An opportunity came up with a researcher called Poul Sorensen at the University of British Columbia in Vancouver, Canada. At first I was a bit reluctant. I was mainly interested in how proteins move around in cells, while Poul was a pathologist studying genes involved in childhood cancers. However, when I looked into the project a little closer, I realised that analysing the genes that go wrong in childhood cancers could lead to fundamental understanding of cellular processes that affect all cells.
A few months later I was getting on a plane to Canada.
A couple of years before I arrived, the Sorensen lab had discovered a gene called HACE1. They had found it by studying samples from a child with a kidney cancer called Wilms’ tumour. HACE1 helps cells to tolerate stresses such as chemicals which can build up in the cell and cause cancer. It is also highly active in the brain. When I arrived at the lab there were some questions to answer: what biological functions does HACE1 perform? What does it do in the brain?
A common stress in any biological organism is oxidative stress.
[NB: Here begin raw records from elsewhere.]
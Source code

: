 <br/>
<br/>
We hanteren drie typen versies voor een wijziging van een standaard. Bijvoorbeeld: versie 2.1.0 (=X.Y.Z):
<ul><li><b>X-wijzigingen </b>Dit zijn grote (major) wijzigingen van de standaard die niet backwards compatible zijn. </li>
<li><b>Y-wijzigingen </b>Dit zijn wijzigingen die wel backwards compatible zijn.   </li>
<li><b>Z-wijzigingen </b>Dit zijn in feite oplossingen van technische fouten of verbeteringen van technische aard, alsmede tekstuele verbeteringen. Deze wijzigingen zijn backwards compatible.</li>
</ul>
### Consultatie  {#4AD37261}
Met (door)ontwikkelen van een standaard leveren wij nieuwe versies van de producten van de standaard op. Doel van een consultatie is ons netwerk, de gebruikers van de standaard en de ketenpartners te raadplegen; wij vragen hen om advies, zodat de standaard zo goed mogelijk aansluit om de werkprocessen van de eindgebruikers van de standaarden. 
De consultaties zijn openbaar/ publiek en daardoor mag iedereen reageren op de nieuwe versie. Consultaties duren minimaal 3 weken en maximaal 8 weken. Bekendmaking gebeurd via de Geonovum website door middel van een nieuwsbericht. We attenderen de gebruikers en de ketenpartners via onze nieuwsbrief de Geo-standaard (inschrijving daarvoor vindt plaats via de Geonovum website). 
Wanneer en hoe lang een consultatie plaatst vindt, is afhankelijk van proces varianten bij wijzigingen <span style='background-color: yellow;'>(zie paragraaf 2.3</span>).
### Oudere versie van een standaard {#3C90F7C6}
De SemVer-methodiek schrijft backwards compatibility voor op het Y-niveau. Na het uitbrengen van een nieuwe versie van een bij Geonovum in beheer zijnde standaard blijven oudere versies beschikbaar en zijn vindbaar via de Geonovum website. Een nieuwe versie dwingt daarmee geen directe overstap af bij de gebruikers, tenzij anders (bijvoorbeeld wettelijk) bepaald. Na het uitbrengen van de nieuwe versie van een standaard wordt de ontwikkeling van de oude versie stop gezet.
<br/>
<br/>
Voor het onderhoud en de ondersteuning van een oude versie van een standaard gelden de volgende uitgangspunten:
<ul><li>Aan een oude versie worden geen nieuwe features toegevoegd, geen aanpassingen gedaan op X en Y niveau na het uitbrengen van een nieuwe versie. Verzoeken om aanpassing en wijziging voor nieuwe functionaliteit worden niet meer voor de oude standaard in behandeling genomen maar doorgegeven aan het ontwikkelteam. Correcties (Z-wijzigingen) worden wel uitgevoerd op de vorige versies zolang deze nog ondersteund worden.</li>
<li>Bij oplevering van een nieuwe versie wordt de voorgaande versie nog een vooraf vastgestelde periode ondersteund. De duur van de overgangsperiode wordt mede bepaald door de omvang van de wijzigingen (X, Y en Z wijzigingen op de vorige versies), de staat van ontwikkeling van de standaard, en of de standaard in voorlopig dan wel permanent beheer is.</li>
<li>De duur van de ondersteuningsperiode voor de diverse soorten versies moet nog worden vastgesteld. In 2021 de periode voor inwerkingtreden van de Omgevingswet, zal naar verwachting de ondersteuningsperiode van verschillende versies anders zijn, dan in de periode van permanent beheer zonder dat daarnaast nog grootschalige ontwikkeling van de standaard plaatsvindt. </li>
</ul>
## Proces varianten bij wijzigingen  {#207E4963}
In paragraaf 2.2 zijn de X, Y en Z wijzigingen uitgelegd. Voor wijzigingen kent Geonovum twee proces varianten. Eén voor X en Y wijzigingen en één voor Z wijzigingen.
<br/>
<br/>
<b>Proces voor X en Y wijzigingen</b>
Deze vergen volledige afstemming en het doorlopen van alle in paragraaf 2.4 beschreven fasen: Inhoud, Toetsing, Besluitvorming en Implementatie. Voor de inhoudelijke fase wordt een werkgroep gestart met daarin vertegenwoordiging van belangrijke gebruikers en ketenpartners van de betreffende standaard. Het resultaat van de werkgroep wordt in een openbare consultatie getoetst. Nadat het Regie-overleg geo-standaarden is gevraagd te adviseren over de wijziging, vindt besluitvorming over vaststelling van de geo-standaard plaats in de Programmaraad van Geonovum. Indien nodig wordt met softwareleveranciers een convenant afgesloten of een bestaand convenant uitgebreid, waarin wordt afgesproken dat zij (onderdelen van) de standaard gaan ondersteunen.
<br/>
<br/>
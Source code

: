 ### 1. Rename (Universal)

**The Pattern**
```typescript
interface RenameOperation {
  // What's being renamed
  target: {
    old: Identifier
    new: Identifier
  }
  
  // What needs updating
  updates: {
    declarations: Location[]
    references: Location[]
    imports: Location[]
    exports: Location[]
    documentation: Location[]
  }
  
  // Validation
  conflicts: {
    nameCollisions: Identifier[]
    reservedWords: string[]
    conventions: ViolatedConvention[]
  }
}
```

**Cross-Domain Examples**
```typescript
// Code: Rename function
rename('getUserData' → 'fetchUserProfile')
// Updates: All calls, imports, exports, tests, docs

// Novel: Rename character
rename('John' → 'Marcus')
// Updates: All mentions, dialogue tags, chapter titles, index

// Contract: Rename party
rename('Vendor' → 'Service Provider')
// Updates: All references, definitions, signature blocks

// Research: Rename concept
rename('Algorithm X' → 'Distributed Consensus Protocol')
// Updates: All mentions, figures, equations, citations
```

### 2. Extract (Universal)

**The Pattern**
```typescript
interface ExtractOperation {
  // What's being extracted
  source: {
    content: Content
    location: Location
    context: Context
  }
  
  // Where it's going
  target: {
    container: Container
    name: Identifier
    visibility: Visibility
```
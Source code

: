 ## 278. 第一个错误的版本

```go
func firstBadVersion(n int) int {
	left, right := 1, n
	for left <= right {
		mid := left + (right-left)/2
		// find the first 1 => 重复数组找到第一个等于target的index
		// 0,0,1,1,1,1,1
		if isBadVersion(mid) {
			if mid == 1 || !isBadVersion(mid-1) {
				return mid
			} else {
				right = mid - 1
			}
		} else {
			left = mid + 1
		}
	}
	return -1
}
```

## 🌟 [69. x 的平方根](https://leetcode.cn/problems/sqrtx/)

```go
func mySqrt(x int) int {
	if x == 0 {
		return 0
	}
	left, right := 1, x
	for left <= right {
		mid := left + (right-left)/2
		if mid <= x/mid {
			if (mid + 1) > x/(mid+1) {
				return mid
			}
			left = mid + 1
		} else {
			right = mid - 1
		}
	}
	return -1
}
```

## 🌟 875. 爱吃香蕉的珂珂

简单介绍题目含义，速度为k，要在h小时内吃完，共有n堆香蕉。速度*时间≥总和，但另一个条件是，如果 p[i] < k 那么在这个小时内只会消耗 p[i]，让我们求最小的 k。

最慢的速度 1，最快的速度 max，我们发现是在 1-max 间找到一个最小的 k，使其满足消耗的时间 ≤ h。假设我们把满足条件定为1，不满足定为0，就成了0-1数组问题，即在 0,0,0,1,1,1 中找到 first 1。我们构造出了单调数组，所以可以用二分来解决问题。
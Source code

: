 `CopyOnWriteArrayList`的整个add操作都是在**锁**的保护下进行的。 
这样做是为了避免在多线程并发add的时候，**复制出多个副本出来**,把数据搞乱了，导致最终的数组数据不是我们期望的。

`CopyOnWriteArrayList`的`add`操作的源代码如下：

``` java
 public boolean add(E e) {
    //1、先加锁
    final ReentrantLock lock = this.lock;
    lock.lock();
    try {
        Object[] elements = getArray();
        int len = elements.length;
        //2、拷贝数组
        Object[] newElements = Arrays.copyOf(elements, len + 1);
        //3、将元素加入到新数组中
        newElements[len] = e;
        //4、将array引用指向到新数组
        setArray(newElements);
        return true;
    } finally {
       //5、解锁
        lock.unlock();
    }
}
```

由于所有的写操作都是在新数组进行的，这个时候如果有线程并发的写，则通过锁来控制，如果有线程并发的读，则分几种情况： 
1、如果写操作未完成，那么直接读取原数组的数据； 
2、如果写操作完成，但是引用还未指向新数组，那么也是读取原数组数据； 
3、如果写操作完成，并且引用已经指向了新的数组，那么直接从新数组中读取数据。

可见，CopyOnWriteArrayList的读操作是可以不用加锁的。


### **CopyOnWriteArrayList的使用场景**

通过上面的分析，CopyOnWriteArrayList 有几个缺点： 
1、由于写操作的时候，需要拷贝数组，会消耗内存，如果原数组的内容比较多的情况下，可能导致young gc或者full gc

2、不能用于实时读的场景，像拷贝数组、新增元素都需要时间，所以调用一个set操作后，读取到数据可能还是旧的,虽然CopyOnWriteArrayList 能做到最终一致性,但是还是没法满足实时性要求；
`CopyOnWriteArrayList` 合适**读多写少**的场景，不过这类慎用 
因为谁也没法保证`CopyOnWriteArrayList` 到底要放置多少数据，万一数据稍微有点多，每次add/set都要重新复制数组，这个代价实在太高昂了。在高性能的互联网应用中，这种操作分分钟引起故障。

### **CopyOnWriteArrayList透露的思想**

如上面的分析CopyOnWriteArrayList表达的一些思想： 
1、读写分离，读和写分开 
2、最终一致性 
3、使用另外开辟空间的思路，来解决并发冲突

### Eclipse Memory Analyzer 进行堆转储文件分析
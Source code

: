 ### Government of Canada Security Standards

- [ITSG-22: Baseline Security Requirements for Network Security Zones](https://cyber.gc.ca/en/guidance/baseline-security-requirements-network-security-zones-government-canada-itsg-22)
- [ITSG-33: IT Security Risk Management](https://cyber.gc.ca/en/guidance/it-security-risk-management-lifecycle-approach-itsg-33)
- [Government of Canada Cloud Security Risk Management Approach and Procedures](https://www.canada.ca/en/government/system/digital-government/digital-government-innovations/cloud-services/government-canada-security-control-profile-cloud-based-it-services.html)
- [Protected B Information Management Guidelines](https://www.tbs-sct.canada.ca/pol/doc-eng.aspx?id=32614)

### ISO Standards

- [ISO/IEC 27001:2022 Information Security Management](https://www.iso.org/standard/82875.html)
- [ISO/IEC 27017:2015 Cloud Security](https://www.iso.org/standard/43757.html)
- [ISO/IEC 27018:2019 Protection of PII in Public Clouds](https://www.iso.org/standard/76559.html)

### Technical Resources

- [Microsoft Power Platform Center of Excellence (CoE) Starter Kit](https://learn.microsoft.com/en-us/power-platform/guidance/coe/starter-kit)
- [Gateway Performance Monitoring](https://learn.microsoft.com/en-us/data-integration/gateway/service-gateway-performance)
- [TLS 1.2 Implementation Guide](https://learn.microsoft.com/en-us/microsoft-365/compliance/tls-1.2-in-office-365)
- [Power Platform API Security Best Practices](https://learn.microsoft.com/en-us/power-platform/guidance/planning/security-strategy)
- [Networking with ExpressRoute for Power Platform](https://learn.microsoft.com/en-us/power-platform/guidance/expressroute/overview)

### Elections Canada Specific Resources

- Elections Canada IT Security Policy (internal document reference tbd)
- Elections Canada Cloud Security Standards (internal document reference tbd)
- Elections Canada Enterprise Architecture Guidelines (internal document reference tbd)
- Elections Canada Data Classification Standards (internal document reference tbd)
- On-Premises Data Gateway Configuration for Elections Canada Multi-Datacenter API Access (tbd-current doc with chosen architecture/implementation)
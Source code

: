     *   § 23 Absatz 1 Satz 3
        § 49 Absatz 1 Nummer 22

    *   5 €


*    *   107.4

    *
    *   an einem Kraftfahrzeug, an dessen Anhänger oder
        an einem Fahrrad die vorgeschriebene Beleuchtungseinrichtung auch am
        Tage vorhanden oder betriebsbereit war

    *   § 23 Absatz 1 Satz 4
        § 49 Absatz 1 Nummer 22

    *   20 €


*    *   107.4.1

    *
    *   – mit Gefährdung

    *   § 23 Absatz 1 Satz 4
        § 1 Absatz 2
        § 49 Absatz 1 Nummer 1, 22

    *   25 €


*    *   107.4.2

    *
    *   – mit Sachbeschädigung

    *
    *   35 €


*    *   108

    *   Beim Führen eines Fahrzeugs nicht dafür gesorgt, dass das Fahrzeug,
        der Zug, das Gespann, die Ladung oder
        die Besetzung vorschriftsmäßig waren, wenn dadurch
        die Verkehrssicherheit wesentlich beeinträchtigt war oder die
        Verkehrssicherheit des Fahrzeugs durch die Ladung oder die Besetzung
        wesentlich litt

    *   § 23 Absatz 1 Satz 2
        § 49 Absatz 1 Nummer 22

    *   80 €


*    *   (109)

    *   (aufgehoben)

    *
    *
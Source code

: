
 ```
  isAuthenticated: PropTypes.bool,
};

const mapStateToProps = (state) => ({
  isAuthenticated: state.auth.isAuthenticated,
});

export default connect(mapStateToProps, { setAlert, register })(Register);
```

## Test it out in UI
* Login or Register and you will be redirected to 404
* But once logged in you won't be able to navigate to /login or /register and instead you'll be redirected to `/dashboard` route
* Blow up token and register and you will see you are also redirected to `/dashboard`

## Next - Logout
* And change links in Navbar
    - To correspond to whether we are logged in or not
Though we need oxygen to live, it can also form highly reactive molecular species which damage molecules such as proteins and DNA in a very similar chemical process to that which causes metal to rust. Oxidative stress happens in various ageing-related diseases such as cancer, neurodegeneration and diabetes, and for the past two decades there has been a surge of work trying to dissect what is happening in the cells that sense and respond to oxidative stress. These studies led to the identification of the NRF2 system. NRF2 is a protein that springs into action under oxidative stress, setting off a cascade of events that protect the cell.
Could it be that HACE1 was a part of this system? That would explain why not having it results in hypersensitivity to stress. It turned out I was right ― experiments performed by Roberto Nitsch, a friend and colleague at the Institute of Molecular Biotechnology of the Austrian Academy of Sciences, confirmed my own findings in the brains of mice.
I wanted to know if HACE1 plays a role in neurodegenerative disease. A colleague introduced me to Dagmar Ehrnhoefer, a post doc at the Michael Hayden lab in the Centre for Molecular Medicine and Therapeutics in Vancouver, who studies Huntington’s disease. She was excited to hear HACE1 might be protective in this context as well.
Huntington’s disease is caused by a mutation in the Huntingtin gene, which creates a defective protein that disrupts normal cell functions. Cells manage to tolerate this mutant protein in the short term, but after three to five decades they start to die. People with Huntington’s have the mutant protein in every cell in their body, but neurons are especially vulnerable to it ― particularly neurons in an area of the brain called the striatum. As the disease progresses, patients gradually lose brain functions, become paralysed and die. There is a genetic test for the disease, but no treatment.
Dagmar and I looked at the levels of HACE1 in different regions in the brains of people with Huntington’s disease and found that HACE1 levels were very low in the striatum. We hypothesised that losing HACE1, which helps cells tolerate oxidative stress, might make striatal cells more vulnerable to the mutant Huntingtin protein. We tested this theory using cells in culture, and found that restoring HACE1 function in diseased cells restored their ability to tolerate the oxidative stress that is associated with the mutant Huntingtin protein.
While the project was evolving I received an invitation from Gerry Melino at the MRC Toxicology Unit in Leicester, and I took him up on it, partly because I wanted to move to Europe with my wife and new son to be closer to our family in Israel. Gerry is a long-time friend of Poul’s, and was very enthusiastic when he found out that I wished to complete the project at the MRC. By a stroke of luck, his lab was studying genes that are involved in cancer and in brain development.
When I look back at the journey I made with this project I realise how unlikely it is that I would start to work on a gene discovered in childhood cancer and end up finding a new cellular process that is important in neurodegeneration. Dagmar and her colleagues are now investigating how HACE1 protects mice with Huntington’s disease from neurodegeneration in the hope that this will lead to new treatments.